═════ Data for processing ═════

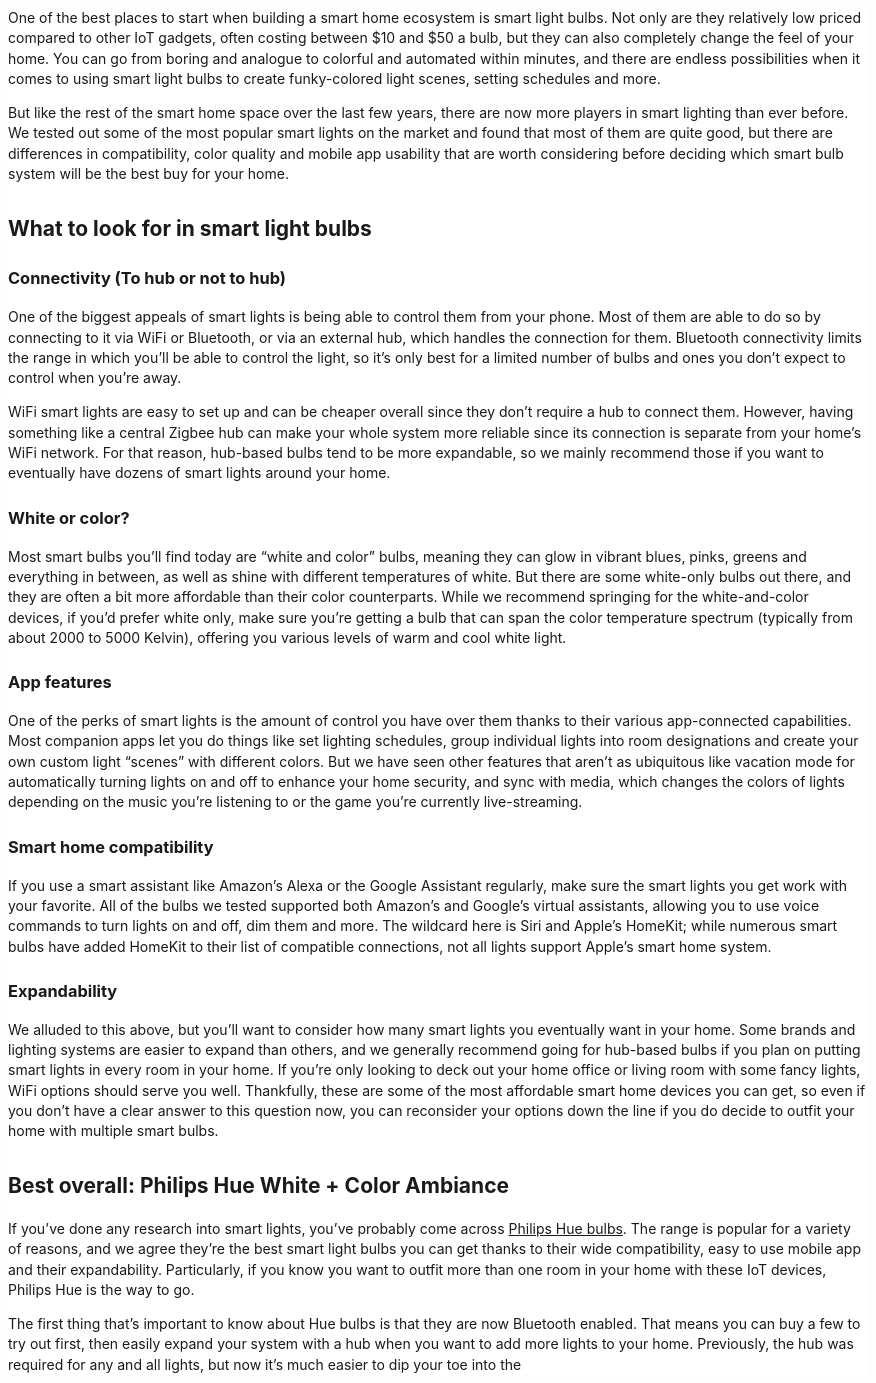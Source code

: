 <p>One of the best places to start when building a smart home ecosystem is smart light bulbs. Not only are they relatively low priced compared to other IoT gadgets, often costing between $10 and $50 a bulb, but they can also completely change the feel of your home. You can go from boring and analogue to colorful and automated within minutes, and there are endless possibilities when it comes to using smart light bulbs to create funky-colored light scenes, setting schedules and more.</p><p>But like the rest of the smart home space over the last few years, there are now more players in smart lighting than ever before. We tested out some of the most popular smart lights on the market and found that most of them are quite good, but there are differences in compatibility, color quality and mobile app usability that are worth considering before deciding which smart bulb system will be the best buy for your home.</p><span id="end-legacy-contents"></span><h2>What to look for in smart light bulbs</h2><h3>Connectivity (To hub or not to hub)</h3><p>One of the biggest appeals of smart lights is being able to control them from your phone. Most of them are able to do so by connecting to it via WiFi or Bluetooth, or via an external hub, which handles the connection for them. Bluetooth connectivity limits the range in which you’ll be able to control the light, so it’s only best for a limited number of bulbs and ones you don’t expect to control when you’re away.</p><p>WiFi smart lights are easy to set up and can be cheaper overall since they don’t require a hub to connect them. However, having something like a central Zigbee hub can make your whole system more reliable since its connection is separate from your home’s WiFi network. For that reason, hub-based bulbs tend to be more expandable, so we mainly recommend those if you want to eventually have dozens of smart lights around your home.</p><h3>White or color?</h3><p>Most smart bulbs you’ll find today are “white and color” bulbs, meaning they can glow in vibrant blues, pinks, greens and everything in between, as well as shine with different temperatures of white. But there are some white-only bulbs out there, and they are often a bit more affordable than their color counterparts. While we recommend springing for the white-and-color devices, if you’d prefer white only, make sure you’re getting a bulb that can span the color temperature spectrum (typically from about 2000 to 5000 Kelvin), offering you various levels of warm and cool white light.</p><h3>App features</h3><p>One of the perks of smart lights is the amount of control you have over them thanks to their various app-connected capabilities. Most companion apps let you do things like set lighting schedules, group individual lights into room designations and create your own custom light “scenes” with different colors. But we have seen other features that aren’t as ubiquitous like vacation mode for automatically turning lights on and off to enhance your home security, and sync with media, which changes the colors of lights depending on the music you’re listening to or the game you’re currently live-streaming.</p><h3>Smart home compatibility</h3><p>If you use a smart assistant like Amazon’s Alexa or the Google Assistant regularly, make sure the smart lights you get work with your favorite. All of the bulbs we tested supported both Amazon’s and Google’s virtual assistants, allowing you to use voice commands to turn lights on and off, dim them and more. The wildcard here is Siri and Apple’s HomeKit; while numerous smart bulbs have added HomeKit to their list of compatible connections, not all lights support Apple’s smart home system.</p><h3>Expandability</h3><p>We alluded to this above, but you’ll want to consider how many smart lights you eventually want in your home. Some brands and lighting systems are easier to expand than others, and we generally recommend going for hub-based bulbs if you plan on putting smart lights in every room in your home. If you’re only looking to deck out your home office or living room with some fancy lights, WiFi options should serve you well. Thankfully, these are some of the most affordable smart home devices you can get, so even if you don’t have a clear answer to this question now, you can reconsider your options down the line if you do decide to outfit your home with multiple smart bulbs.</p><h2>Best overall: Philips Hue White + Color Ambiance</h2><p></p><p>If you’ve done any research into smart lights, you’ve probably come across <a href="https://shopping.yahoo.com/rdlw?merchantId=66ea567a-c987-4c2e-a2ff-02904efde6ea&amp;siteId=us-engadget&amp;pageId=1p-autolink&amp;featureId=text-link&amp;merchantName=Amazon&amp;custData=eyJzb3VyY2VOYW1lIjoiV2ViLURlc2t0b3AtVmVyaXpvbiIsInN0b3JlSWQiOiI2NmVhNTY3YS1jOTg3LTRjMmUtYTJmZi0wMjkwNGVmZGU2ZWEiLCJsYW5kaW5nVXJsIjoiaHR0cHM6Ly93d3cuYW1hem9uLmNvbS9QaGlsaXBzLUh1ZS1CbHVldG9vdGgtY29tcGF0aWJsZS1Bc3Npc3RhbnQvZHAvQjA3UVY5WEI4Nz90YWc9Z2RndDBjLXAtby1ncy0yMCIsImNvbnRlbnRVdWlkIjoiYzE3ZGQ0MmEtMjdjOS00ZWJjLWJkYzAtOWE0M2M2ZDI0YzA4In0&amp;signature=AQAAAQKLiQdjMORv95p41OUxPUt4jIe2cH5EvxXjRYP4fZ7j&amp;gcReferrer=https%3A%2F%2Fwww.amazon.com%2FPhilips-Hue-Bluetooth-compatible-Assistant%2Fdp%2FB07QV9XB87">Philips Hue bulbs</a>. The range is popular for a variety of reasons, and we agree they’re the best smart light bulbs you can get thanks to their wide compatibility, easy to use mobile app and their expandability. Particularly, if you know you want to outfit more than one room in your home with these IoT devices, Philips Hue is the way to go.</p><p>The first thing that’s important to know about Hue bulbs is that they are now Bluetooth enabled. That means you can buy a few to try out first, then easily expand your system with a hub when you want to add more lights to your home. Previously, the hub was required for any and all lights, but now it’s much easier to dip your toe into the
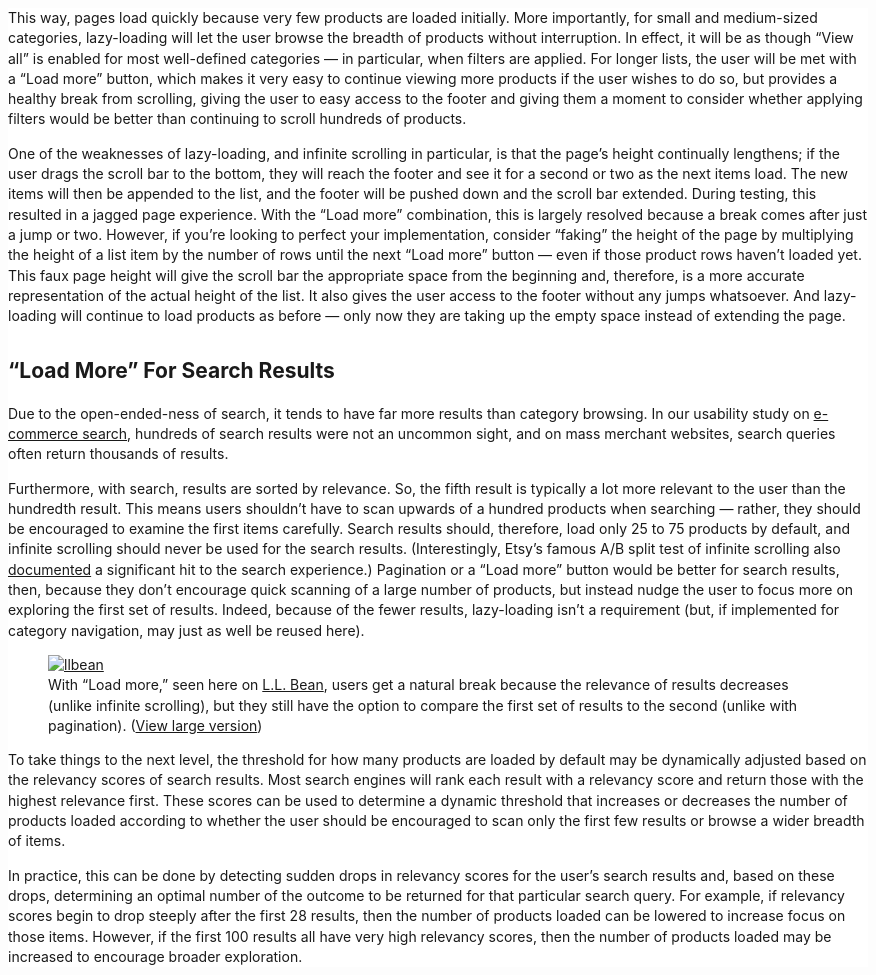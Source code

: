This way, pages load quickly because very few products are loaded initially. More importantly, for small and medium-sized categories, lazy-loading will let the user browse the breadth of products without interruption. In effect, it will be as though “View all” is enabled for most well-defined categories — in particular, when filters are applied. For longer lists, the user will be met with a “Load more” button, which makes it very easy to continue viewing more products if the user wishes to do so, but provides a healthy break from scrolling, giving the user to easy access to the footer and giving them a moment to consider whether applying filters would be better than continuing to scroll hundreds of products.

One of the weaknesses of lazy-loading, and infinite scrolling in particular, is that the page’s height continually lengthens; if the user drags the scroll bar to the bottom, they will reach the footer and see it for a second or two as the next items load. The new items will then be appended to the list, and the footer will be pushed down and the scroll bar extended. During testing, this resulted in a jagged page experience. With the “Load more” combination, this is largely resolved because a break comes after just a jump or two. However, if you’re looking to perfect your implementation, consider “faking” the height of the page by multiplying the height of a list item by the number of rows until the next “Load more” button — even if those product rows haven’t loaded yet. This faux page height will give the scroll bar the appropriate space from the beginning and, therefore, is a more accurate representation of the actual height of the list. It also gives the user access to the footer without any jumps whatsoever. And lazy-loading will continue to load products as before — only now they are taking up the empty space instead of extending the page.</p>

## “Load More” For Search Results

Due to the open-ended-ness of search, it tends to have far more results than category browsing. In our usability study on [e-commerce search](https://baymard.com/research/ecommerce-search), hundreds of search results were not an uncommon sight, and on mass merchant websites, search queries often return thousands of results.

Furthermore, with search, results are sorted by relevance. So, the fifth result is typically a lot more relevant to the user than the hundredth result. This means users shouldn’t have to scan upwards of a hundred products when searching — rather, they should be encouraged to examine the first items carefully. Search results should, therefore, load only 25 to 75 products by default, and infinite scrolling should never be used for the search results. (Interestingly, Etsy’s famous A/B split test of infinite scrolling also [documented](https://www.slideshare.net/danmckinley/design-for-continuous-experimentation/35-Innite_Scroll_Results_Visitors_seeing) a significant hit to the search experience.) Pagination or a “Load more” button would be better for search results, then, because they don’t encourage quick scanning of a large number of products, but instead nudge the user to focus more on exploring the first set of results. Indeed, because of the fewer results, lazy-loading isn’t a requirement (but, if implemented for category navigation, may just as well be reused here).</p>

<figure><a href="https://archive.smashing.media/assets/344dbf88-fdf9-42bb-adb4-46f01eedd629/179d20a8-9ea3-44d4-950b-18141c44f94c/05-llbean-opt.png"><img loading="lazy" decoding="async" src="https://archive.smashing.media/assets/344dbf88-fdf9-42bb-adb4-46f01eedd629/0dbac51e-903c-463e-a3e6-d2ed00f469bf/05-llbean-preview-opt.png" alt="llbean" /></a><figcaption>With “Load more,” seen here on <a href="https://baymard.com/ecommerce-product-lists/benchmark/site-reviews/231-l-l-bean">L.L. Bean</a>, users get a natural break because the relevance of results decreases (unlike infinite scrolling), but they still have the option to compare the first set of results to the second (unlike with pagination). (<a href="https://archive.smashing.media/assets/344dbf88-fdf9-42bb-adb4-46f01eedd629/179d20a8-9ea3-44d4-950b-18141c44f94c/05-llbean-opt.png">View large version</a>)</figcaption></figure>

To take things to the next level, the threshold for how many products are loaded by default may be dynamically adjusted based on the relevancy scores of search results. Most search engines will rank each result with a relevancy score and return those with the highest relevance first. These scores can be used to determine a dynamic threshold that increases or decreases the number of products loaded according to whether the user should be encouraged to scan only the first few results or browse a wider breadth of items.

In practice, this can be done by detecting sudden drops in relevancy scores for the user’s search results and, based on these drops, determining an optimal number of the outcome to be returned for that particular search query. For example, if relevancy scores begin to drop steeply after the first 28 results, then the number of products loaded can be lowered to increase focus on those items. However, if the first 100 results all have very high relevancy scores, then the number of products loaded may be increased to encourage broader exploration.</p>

═════

* What you are asked to do: Wherever "scores" occurs in the entries above, copy the line it sits on.

* Result of the exercise:
To take things to the next level, the threshold for how many products are loaded by default may be dynamically adjusted based on the relevancy scores of search results. Most search engines will rank each result with a relevancy score and return those with the highest relevance first. These scores can be used to determine a dynamic threshold that increases or decreases the number of products loaded according to whether the user should be encouraged to scan only the first few results or browse a wider breadth of items.
In practice, this can be done by detecting sudden drops in relevancy scores for the user’s search results and, based on these drops, determining an optimal number of the outcome to be returned for that particular search query. For example, if relevancy scores begin to drop steeply after the first 28 results, then the number of products loaded can be lowered to increase focus on those items. However, if the first 100 results all have very high relevancy scores, then the number of products loaded may be increased to encourage broader exploration.</p>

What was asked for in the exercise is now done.